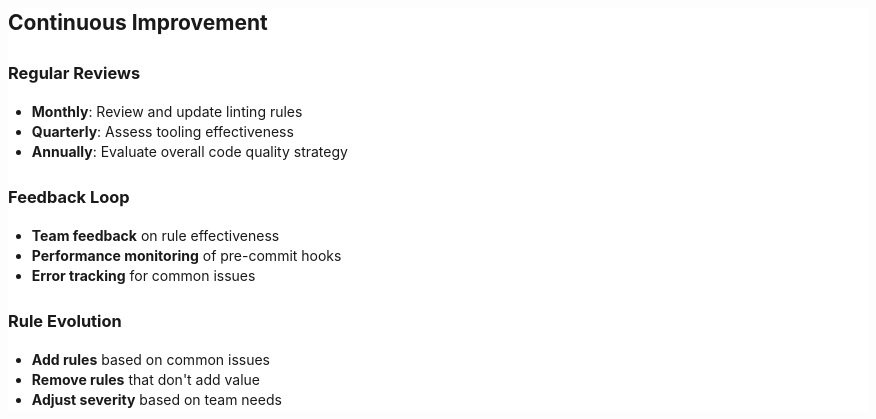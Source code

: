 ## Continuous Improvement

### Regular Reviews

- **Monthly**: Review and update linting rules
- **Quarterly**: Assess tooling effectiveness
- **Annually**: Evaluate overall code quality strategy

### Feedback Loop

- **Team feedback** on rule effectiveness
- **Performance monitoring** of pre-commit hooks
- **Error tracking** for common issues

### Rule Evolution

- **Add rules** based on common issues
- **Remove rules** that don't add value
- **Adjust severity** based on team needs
────────────────────────────────────────
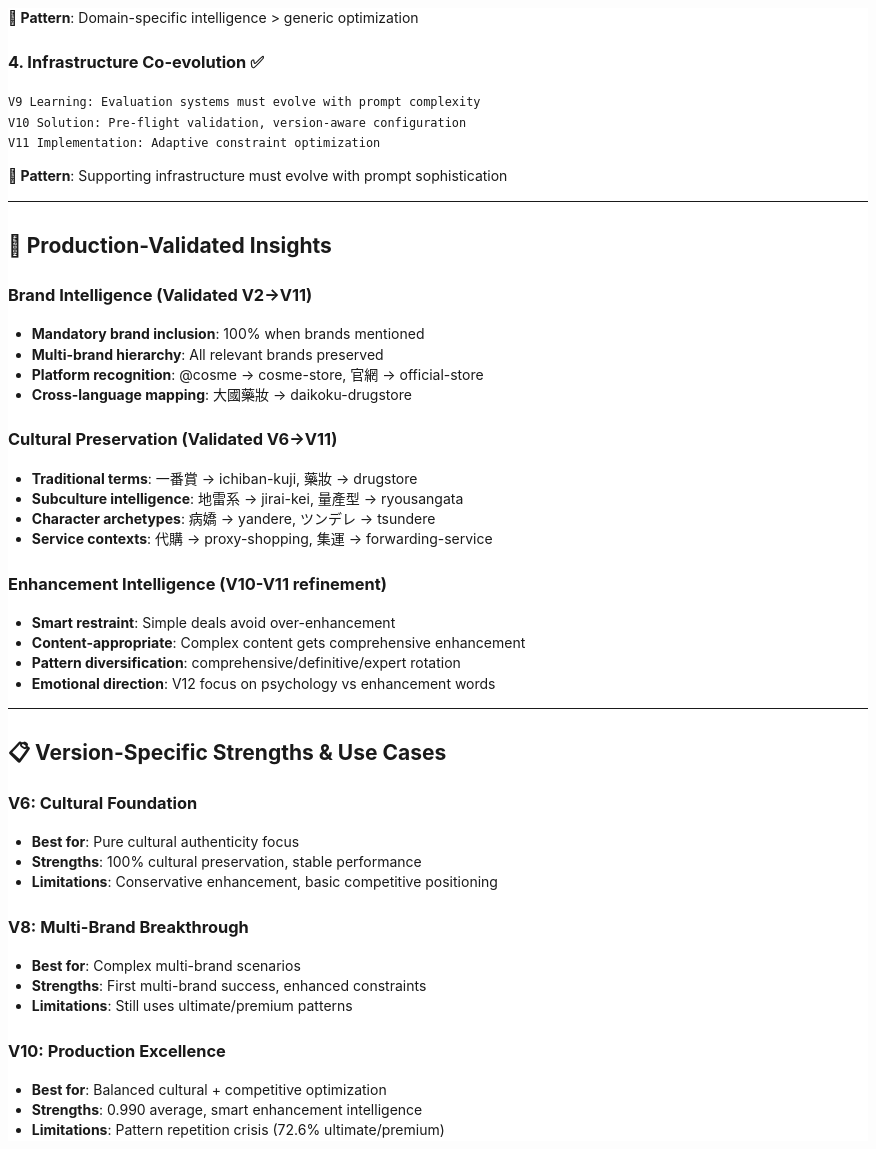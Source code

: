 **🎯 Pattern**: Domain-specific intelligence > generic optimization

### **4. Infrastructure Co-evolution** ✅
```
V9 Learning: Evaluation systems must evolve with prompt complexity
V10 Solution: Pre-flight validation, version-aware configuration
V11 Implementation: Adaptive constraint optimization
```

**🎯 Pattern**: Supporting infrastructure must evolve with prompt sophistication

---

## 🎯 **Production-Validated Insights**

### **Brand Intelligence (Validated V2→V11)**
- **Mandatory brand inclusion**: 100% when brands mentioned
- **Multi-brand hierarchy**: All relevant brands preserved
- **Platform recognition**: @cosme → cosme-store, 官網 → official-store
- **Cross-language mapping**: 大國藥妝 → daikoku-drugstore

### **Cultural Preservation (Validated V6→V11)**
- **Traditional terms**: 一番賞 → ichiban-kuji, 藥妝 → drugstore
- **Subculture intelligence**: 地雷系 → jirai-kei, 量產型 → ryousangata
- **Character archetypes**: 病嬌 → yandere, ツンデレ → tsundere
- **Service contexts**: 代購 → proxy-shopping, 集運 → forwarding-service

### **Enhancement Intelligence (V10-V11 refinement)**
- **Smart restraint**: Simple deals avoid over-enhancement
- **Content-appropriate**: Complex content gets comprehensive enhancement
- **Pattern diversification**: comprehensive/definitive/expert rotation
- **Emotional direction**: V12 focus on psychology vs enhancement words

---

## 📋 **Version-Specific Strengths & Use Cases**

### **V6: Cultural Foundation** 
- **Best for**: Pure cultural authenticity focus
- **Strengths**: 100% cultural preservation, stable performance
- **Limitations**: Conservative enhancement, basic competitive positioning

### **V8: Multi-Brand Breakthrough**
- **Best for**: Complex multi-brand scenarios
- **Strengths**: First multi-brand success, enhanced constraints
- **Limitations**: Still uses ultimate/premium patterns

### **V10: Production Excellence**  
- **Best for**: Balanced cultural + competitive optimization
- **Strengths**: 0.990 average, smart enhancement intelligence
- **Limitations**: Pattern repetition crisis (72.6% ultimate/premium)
────────────────────────────────────────
EXERCISE BRIEF: Would you output, from the records above, exactly the run of lines that starts at the line containing "- **Emotional direction**: V12" and ends at the line containing "- **Limitations**: Pattern", and only that run?

RESPONSE FOR THIS EXERCISE:
- **Emotional direction**: V12 focus on psychology vs enhancement words

---

## 📋 **Version-Specific Strengths & Use Cases**

### **V6: Cultural Foundation** 
- **Best for**: Pure cultural authenticity focus
- **Strengths**: 100% cultural preservation, stable performance
- **Limitations**: Conservative enhancement, basic competitive positioning

### **V8: Multi-Brand Breakthrough**
- **Best for**: Complex multi-brand scenarios
- **Strengths**: First multi-brand success, enhanced constraints
- **Limitations**: Still uses ultimate/premium patterns

### **V10: Production Excellence**  
- **Best for**: Balanced cultural + competitive optimization
- **Strengths**: 0.990 average, smart enhancement intelligence
- **Limitations**: Pattern repetition crisis (72.6% ultimate/premium)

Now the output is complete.